Um asteróide destruiu os dinossauros. Isso ajudou os pássaros a prosperar?

Sessenta e seis milhões de anos atrás, um asteróide caiu no Golfo do México. Este cataclismo levou à extinção de três quartos de todas as espécies da Terra, incluindo dinossauros como o Tiranossauro Rex. Mas alguns dinossauros voadores com penas sobreviveram, tornando-se eventualmente mais de 10.000 espécies de aves, incluindo beija-flores, condores, papagaios e corujas.

Com base no registo fóssil, os paleontólogos argumentam há muito tempo que o impacto do asteróide foi seguido por um grande impulso na evolução das aves. As extinções em massa de outros animais podem ter eliminado a competição pelas aves, permitindo a evolução da notável diversidade de espécies que hoje voam à nossa volta.

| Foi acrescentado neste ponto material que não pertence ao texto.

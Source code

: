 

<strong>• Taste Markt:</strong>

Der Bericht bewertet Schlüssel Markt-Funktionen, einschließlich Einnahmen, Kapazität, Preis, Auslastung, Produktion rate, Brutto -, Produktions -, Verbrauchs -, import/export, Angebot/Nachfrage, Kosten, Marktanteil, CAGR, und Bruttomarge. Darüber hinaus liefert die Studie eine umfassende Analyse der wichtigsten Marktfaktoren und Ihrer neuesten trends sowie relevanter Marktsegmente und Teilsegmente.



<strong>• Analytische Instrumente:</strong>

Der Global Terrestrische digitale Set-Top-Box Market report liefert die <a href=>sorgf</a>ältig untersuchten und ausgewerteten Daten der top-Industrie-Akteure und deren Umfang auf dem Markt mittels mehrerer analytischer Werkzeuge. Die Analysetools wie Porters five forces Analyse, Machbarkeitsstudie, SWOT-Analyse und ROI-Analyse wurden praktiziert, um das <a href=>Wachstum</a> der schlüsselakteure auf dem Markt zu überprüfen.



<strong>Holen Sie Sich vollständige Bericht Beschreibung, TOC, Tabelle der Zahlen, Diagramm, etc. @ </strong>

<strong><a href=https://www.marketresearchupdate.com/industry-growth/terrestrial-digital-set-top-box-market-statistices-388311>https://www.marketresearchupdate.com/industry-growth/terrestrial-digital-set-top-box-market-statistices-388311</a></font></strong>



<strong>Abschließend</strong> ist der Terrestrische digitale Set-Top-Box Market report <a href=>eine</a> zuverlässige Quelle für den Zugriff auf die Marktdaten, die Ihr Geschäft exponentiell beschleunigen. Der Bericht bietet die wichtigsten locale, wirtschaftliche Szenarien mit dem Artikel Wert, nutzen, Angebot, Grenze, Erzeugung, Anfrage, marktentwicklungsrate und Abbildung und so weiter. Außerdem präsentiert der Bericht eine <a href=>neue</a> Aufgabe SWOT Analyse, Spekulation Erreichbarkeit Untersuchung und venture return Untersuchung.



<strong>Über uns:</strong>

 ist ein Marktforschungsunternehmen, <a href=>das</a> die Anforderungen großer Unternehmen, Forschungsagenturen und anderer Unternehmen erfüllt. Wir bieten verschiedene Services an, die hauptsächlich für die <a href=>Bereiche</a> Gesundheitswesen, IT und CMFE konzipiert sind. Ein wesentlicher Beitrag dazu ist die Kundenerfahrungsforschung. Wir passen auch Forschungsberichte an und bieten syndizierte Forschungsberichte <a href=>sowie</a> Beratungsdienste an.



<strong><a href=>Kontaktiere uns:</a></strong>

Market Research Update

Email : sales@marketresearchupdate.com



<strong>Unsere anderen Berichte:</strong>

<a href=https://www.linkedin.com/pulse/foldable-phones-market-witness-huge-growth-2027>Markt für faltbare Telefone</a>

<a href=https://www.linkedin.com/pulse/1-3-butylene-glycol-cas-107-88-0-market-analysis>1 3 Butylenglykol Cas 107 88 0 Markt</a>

Mas um Um novo estudo O DNA de 124 espécies de aves desafia essa ideia. Uma equipa internacional de cientistas descobriu que as aves começaram a diversificar-se milhões de anos antes da colisão excepcional, sugerindo que o asteróide não teve um grande impacto na evolução das aves.

“Imagino que isto irá irritar algumas pessoas”, disse Scott Edwards, biólogo evolucionista de Harvard e um dos autores do estudo, que foi publicado segunda-feira na revista Proceedings of the National Academy of Sciences.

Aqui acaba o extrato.